▸ DATA LISTING:
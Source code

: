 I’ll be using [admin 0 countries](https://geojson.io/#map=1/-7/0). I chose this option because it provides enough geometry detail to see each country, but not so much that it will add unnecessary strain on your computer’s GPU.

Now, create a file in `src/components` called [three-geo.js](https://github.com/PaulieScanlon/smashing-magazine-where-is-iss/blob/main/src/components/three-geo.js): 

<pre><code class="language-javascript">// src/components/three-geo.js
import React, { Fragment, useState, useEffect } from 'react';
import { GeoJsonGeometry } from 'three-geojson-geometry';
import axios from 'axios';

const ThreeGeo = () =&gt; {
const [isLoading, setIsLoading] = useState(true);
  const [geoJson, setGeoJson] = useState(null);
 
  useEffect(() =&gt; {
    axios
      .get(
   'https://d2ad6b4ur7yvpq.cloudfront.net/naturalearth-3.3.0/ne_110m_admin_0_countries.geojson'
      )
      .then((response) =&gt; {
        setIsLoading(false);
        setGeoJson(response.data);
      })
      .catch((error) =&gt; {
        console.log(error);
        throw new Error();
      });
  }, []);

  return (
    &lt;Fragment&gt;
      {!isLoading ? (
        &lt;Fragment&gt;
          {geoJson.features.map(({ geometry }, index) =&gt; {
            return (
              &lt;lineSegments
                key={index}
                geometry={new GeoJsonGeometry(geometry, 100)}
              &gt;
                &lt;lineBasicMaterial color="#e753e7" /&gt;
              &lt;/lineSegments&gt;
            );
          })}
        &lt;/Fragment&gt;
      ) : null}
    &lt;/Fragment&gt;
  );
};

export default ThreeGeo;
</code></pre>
...
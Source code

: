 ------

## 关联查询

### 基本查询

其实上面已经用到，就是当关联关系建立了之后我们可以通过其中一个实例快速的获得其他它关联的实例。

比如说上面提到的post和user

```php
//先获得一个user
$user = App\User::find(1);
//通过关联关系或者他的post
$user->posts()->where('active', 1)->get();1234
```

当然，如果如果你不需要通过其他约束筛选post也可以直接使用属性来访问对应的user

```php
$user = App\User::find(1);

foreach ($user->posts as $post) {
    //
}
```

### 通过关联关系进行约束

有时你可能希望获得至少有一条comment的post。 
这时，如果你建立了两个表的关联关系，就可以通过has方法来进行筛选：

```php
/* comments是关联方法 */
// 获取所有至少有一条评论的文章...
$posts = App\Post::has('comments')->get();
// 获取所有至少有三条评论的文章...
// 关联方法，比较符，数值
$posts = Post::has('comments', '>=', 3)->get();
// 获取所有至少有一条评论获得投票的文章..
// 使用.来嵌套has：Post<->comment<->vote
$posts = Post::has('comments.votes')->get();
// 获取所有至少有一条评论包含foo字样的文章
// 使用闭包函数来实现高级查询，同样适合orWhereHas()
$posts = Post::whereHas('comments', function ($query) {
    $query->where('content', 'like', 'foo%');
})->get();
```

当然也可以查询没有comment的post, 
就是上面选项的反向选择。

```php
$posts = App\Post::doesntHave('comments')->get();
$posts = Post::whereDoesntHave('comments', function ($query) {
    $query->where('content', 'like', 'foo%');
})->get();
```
* * *
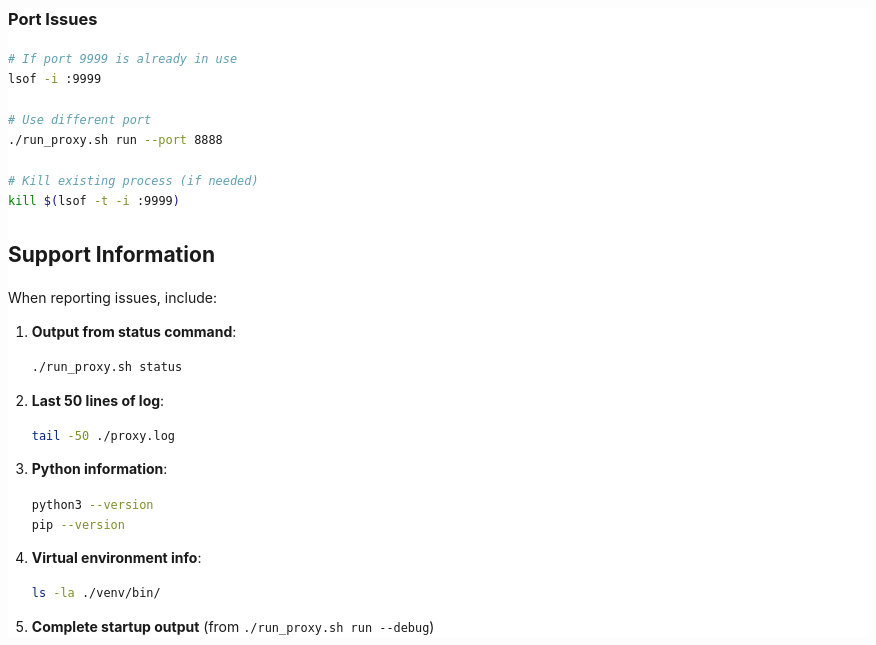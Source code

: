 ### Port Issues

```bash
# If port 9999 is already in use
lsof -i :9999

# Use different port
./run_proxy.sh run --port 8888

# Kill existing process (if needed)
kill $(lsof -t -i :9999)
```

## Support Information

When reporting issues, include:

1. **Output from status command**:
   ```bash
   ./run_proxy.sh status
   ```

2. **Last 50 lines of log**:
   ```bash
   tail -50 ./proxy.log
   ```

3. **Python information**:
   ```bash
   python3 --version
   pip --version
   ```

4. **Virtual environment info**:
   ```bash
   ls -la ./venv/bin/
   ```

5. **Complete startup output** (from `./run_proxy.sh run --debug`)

▸ EXERCISE REQUIREMENTS:
Scan the entries above and show each line that contains the word "status".

▸ RESULT FOR THIS TASK:
1. **Output from status command**:
   ./run_proxy.sh status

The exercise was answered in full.